Running Fable Petite Party – Review

Following on from the quirky 2022 racing title Running Fable, which pitted tortoise and hare against each other in trap-ridden races, the Running Fable brand becomes an IP with a second game. Petite Party is a minigame collection for 1-4 players to play locally. AI opponents can optionally fill in any gaps, and there is a board game mode alongside just selecting minigames to play.

The board game mode is bizarrely implemented, rendering all the minigames played utterly pointless as they have no impact on the game at all.

It is important to call out that Petite Party is a small-scale minigame collection. There are 16 minigames, and some are more developed and interesting than others. Personal favourites include one game where you grab apples from a well and deposit them in the right cauldron whilst barging others out of the way, a rhythm game that requires moving your left analogue stick to capture the rhythm instead of just pressing buttons, and a fishing game that allows you to steal other players’ fish. Most of the minigames have some form of betrayal involved, letting you steal other players’ objects or bash them out of the way. This works in principle, but as most of the minigames are quite small in scale, all too often, games can turn into a messy polygon jumble sale of players getting stuck together. The worst example of this is a boating race, which asks players to steer through gates to capture flags. The arena is a tiny square, so any bombs dropped or whirlpools found usually blow up or wipe out all the players. The game descends into unsatisfying chaos.

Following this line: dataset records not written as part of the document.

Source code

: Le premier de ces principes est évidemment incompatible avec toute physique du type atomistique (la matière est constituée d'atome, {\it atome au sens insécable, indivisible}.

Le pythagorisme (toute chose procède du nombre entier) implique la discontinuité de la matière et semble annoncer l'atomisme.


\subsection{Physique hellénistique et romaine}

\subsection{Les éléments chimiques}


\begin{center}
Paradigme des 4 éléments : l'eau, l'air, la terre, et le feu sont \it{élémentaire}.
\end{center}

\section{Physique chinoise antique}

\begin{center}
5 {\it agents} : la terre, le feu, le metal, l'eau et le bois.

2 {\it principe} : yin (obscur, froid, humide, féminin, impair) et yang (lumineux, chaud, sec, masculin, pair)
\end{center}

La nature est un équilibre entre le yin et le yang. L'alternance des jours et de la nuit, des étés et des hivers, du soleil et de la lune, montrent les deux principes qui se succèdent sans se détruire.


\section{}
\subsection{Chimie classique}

The controls in Running Fable Petite Party aren’t too bad. There are elements of woolliness, but sometimes that is down to the choppy framerate the game runs at. Whether it’s the unsmooth animations of the hare characters or a frame rate issue, controlling the hare feels choppy and floaty. The tortoise looks smoother, but the floatiness remains. It is also strange that for a 4-player party game, there are only two characters to choose from. Yes, they come with multiple costumes each, but having four characters would have made a lot more sense.

This ship checkpoint race perfectly showcases all the issues of having small arenas, choppy animations, and imprecise controls combined. This could have been so much more enjoyable.

Continuing the odd design choices, board game mode is included in the game, but it is strangely designed. Each of the three identically laid out boards have 16 spaces to move through, with a couple of miss-a-turn traps on a few of them. Players take turns rolling a die and moving their piece, and then everyone plays a minigame. The minigame has absolutely zero impact on the board game. No one moves forward or backwards for winning or coming last. No one takes control of the turn order to go first as a result of winning. You just keep rolling the die, and the first to reach the 16th space wins. It is a bizarre undermining of the minigames and makes absolutely no logical sense being designed in that way. The board game mode is not worth your time, so I’d recommend just playing the 16 minigames instead. Be aware that after each minigame, you’ll be dumped back in the character selection screen again, rather than just selecting your next minigame.

There are lots of little things that point towards a lack of playtesting overall. When you finish a board game, three times out of four, the game gets stuck. The descriptions of what you need to do in some of the minigames do not make sense until you are actually in the game itself. The weird back to the start of the menus decision every time you play a mini game. The fact that the game never launches in full-screen mode, and you have to Alt+Enter it every time. There are a lot of quality-of-life things that shouldn’t be here in a full release version of a game. It is a shame because there are some moments of fun buried underneath all the issues. I’m not sure a few patches will be able to turn the game around, but this is a step back from the first Running Fable game in the franchise. I cannot recommend it in its current state.

Running Fable Petite Party
Final Thoughts
Moments of fun are washed away in a sea of baffling design decisions, bugs, and choppy visuals.
Positives
Some minigames are well designed.
Has some ragebait potential as many minigames allow you to sabotage others.
Negatives
Board game mode is pointless.
Minigames are often placed in tiny arenas with imprecise controls and choppy visuals, so being accurate and skilled is tricky.
Game crashing bugs appear often.
Lacking very obvious quality of life features that you'd expect as standard on launch.